Show every line of the data that includes the word "tasks".

━━━━━ DATASET EXCERPTS ━━━━━

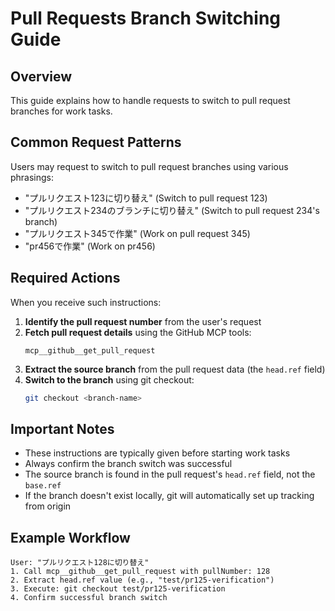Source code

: # Pull Requests Branch Switching Guide

## Overview
This guide explains how to handle requests to switch to pull request branches for work tasks.

## Common Request Patterns
Users may request to switch to pull request branches using various phrasings:
- "プルリクエスト123に切り替え" (Switch to pull request 123)
- "プルリクエスト234のブランチに切り替え" (Switch to pull request 234's branch)
- "プルリクエスト345で作業" (Work on pull request 345)
- "pr456で作業" (Work on pr456)

## Required Actions
When you receive such instructions:

1. **Identify the pull request number** from the user's request
2. **Fetch pull request details** using the GitHub MCP tools:
   ```
   mcp__github__get_pull_request
   ```
3. **Extract the source branch** from the pull request data (the `head.ref` field)
4. **Switch to the branch** using git checkout:
   ```bash
   git checkout <branch-name>
   ```

## Important Notes
- These instructions are typically given before starting work tasks
- Always confirm the branch switch was successful
- The source branch is found in the pull request's `head.ref` field, not the `base.ref`
- If the branch doesn't exist locally, git will automatically set up tracking from origin

## Example Workflow
```
User: "プルリクエスト128に切り替え"
1. Call mcp__github__get_pull_request with pullNumber: 128
2. Extract head.ref value (e.g., "test/pr125-verification")
3. Execute: git checkout test/pr125-verification
4. Confirm successful branch switch
```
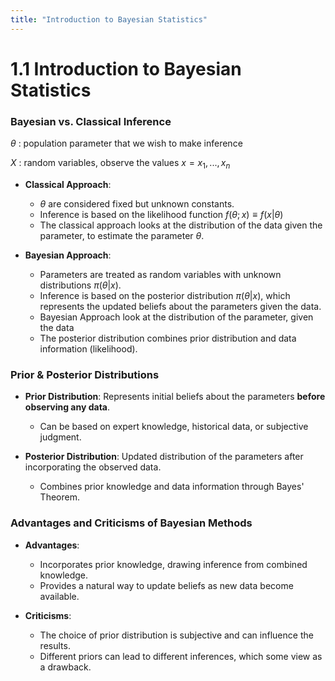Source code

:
 ```yaml
---
title: "Introduction to Bayesian Statistics"
---
```

# 1.1 Introduction to Bayesian Statistics
### Bayesian vs. Classical Inference
$\theta$ : population parameter that we wish to make inference

$X$ : random variables, observe the values $x = {x_1,...,x_n}$
- **Classical Approach**:
  - $\theta$ are considered fixed but unknown constants.
  - Inference is based on the likelihood function $f(\theta;x) \equiv f(x|\theta)$
  - The classical approach looks at the distribution of the data given the parameter, to estimate the parameter $\theta$.

- **Bayesian Approach**:
  - Parameters are treated as random variables with unknown distributions $\pi(\theta|x)$.
  - Inference is based on the posterior distribution $\pi(\theta|x)$, which represents the updated beliefs about the parameters given the data.
  - Bayesian Approach look at the distribution of the parameter, given the data
  - The posterior distribution combines prior distribution and data information (likelihood).

### Prior & Posterior Distributions

- **Prior Distribution**: Represents initial beliefs about the parameters **before observing any data**.
  - Can be based on expert knowledge, historical data, or subjective judgment.

- **Posterior Distribution**: Updated distribution of the parameters after incorporating the observed data.
  - Combines prior knowledge and data information through Bayes' Theorem.

### Advantages and Criticisms of Bayesian Methods

- **Advantages**:
  - Incorporates prior knowledge, drawing inference from combined knowledge.
  - Provides a natural way to update beliefs as new data become available.

- **Criticisms**:
  - The choice of prior distribution is subjective and can influence the results.
  - Different priors can lead to different inferences, which some view as a drawback.
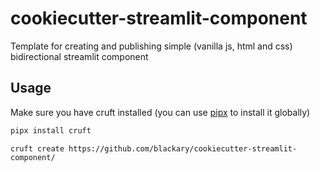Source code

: # cookiecutter-streamlit-component
Template for creating and publishing simple (vanilla js, html and css) bidirectional streamlit component

## Usage
Make sure you have cruft installed (you can use [pipx](https://pypa.github.io/pipx/) to install it globally)
```sh
pipx install cruft
```

```
cruft create https://github.com/blackary/cookiecutter-streamlit-component/
```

━━━━━

SOLVED EXERCISE:
This guide explains how to handle requests to switch to pull request branches for work tasks.
- These instructions are typically given before starting work tasks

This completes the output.